- [Exercise description]
Provide only the number of lines in the following data that contain "счёта".

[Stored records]

• • • •

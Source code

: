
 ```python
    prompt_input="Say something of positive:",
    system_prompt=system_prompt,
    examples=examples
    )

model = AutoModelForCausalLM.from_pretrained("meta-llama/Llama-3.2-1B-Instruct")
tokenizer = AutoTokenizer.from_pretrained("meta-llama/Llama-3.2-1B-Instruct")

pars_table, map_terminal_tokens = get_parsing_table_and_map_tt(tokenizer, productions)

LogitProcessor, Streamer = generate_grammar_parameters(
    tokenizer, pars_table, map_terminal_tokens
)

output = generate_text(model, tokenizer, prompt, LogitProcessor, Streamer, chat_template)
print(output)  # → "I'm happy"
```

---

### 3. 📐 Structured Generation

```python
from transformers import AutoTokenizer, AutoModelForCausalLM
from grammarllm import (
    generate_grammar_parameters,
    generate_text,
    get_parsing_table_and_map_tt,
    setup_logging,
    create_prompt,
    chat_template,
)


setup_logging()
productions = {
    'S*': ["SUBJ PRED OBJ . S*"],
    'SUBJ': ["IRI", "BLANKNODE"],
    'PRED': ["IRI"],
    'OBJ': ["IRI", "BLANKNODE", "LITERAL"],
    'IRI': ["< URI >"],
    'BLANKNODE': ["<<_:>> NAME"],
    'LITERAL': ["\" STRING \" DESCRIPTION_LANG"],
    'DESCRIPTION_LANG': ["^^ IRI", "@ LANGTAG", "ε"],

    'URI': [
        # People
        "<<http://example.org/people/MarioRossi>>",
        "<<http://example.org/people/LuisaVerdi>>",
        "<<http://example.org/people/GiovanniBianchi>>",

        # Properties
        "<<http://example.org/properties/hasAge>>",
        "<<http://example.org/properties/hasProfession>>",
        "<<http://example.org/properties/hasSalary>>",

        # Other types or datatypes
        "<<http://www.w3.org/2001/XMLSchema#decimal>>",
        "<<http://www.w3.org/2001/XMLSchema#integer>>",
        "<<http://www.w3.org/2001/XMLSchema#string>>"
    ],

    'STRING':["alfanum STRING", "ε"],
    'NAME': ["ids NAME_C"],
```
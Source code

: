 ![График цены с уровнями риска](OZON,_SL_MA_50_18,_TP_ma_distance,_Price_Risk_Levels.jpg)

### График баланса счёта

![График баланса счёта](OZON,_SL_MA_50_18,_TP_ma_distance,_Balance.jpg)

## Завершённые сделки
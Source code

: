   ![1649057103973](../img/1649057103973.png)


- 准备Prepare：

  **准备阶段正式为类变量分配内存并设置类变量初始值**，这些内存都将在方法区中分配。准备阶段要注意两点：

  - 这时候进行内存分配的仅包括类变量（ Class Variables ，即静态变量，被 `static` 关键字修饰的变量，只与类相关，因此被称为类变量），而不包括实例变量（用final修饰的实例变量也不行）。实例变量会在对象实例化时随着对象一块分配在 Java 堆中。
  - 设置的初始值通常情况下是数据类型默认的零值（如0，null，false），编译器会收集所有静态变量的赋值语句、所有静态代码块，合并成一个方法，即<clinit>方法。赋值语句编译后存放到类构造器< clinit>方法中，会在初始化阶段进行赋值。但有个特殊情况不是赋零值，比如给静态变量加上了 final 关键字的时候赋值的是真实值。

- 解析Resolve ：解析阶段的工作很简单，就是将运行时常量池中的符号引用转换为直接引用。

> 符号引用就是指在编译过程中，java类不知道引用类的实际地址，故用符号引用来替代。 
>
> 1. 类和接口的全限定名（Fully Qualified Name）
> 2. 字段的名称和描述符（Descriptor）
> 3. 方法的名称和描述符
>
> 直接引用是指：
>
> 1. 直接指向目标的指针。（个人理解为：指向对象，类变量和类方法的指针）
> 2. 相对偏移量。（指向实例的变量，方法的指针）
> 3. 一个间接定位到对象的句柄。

• • • •

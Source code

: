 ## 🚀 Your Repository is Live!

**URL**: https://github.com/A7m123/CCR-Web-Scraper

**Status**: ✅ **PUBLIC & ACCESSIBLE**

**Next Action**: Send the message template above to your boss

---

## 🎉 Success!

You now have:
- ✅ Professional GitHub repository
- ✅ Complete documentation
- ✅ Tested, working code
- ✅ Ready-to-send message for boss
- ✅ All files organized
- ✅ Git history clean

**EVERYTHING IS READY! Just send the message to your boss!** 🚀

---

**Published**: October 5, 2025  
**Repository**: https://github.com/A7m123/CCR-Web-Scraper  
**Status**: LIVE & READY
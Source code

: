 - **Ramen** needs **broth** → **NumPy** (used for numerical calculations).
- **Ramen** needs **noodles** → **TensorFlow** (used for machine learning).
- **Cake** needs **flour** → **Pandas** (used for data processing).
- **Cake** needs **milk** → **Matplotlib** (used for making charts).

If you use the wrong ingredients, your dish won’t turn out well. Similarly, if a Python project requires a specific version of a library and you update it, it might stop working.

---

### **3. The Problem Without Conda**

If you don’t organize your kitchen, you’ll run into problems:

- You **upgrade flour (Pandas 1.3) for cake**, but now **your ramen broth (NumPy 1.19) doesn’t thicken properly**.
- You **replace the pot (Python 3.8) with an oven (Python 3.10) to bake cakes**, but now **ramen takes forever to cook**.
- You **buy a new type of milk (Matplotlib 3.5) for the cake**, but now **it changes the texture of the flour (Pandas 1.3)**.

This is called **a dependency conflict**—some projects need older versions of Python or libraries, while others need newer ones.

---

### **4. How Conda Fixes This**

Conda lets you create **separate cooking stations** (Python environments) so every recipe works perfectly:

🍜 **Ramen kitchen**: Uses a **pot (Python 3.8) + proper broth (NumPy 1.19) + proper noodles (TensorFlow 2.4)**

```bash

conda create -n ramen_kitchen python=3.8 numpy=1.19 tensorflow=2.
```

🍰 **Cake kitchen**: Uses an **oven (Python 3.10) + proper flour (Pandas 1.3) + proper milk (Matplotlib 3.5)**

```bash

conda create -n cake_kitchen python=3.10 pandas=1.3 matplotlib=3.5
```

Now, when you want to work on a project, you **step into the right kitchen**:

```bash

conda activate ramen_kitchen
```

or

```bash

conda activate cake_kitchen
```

• • • •

- [Answer to the exercise]
2